*** Opening of Supplied data ***
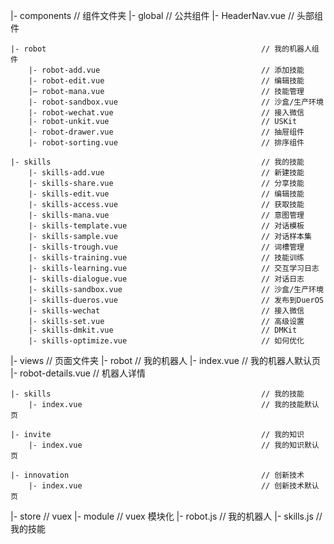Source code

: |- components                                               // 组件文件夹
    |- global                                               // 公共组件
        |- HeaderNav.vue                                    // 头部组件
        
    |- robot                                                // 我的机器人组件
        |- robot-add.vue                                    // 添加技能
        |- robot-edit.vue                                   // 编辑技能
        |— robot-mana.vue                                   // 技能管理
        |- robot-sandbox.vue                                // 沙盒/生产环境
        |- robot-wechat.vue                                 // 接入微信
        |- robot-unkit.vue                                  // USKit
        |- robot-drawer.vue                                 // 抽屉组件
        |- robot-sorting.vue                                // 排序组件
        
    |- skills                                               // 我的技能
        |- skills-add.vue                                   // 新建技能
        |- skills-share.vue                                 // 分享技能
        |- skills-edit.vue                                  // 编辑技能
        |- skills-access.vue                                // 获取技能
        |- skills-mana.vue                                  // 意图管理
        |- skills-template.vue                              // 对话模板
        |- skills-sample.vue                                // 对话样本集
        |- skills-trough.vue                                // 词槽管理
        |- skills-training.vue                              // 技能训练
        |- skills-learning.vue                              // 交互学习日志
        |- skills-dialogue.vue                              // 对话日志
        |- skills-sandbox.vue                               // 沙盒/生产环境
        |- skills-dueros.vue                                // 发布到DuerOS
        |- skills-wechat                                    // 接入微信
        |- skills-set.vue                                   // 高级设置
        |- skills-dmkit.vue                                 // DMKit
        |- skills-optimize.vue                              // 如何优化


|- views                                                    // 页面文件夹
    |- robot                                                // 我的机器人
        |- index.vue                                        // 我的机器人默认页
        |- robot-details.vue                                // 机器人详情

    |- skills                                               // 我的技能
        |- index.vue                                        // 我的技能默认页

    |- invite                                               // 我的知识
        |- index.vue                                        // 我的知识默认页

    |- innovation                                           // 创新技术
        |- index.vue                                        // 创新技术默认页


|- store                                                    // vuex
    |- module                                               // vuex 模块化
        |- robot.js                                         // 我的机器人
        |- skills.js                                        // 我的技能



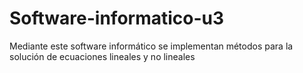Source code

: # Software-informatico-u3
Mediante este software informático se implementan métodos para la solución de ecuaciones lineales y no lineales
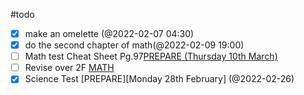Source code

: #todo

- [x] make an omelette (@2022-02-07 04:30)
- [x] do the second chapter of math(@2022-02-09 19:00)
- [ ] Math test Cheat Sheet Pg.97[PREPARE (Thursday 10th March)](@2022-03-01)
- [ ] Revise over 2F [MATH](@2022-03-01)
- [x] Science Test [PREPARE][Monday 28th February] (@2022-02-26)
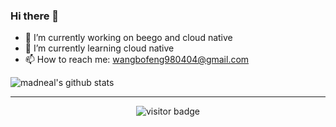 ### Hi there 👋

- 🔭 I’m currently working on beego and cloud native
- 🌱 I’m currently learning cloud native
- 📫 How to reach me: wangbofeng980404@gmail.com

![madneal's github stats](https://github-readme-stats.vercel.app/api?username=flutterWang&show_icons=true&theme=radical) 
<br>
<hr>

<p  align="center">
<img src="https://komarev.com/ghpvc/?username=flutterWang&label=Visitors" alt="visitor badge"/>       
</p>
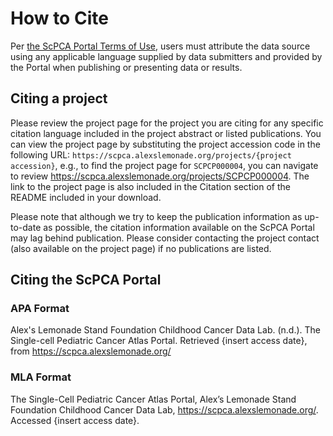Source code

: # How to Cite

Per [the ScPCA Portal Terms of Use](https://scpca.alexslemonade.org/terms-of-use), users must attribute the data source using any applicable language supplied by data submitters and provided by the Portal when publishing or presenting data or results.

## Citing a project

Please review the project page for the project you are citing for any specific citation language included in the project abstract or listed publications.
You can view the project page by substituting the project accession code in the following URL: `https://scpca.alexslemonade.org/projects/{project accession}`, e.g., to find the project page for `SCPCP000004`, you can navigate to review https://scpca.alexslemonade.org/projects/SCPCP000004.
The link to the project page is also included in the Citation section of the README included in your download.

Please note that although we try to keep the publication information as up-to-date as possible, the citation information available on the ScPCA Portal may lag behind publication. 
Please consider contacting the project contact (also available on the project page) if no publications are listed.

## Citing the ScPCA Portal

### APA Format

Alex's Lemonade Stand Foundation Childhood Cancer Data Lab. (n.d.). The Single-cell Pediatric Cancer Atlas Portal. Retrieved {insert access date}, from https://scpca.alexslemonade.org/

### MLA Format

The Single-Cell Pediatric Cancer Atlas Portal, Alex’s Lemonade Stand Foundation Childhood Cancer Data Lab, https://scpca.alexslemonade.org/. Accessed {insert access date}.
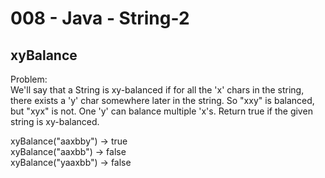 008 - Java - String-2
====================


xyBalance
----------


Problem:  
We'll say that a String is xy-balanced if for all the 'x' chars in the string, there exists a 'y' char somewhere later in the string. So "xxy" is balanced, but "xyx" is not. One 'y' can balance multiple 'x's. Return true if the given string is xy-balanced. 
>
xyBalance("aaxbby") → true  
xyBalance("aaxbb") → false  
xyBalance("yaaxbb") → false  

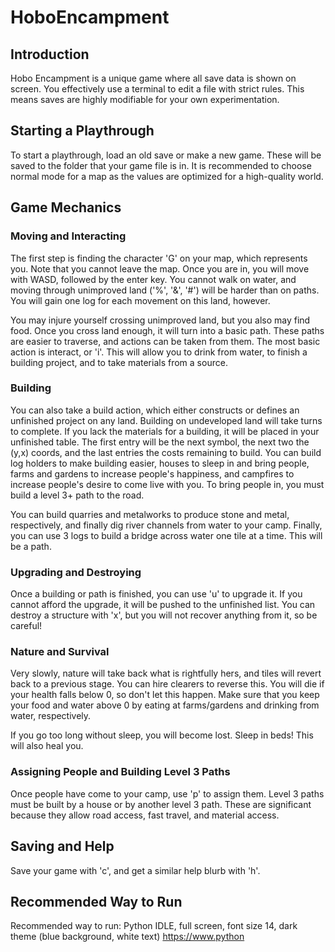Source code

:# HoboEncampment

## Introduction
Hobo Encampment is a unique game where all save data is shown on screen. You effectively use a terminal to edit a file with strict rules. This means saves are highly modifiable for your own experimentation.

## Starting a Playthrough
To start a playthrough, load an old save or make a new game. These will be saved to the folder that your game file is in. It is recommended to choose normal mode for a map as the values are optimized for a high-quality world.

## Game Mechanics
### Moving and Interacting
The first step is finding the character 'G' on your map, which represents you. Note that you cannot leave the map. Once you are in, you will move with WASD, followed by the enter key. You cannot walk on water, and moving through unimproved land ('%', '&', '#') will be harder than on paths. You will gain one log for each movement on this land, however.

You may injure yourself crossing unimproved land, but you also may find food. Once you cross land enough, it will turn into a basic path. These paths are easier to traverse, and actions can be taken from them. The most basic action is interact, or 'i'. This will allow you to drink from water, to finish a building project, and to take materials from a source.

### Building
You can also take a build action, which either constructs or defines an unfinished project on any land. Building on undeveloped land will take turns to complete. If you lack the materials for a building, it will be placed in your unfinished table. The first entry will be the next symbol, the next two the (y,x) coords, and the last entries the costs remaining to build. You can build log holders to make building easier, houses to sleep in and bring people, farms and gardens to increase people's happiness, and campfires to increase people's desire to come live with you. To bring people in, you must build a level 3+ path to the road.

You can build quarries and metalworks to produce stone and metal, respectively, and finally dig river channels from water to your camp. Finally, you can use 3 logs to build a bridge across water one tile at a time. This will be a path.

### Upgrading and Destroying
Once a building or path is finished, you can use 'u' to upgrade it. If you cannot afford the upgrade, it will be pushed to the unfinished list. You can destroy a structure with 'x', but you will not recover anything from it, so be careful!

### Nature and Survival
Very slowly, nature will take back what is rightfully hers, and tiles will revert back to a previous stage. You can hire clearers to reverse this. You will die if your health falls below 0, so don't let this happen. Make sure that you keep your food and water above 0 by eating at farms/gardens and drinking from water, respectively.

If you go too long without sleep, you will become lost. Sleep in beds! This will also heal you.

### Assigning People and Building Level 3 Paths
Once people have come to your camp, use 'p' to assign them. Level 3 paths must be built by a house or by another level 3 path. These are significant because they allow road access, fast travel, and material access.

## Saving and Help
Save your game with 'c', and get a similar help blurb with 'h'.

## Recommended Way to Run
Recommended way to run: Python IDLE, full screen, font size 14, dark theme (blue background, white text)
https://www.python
*** Close of Supplied data ***
*** Opening of Supplied data ***
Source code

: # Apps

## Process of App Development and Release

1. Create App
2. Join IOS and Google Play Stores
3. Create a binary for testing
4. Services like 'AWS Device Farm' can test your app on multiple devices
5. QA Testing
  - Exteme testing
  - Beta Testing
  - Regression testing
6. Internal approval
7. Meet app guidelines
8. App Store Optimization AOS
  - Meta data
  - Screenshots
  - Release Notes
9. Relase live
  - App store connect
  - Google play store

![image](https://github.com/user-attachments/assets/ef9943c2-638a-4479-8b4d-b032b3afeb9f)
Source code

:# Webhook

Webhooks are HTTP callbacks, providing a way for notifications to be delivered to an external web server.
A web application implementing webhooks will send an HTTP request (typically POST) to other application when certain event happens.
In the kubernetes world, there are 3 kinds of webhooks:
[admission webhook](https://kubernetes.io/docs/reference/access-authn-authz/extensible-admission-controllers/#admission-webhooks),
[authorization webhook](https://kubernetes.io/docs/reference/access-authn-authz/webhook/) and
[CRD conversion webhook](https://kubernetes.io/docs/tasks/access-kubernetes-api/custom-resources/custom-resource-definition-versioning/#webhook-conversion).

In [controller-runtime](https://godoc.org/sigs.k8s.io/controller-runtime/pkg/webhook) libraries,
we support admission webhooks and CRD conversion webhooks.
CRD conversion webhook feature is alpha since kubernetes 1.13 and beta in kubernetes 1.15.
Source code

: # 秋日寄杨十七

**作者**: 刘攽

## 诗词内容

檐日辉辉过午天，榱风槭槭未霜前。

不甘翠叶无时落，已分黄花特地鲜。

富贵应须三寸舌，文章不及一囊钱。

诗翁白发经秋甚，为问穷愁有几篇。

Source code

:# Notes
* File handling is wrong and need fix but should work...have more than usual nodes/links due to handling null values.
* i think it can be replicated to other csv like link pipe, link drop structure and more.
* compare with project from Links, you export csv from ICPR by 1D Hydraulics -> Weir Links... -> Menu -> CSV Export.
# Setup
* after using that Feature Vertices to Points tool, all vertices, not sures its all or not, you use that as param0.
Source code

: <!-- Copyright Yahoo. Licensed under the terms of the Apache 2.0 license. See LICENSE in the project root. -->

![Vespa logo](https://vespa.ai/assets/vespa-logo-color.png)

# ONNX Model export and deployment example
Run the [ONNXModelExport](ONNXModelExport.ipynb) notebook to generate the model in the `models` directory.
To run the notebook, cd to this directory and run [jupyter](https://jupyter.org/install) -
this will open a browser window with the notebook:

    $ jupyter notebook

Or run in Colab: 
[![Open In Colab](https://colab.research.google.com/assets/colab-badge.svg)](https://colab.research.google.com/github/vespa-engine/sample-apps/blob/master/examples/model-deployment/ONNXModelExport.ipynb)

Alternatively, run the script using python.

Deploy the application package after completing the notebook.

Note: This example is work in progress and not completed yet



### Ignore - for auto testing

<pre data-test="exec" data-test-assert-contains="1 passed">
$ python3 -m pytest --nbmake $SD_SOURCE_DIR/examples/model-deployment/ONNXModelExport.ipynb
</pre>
*** Close of Supplied data ***
» Task details: Filter these records, keeping every line where the word "application" occurs.

» Answer to this problem:
A web application implementing webhooks will send an HTTP request (typically POST) to other application when certain event happens.
Deploy the application package after completing the notebook.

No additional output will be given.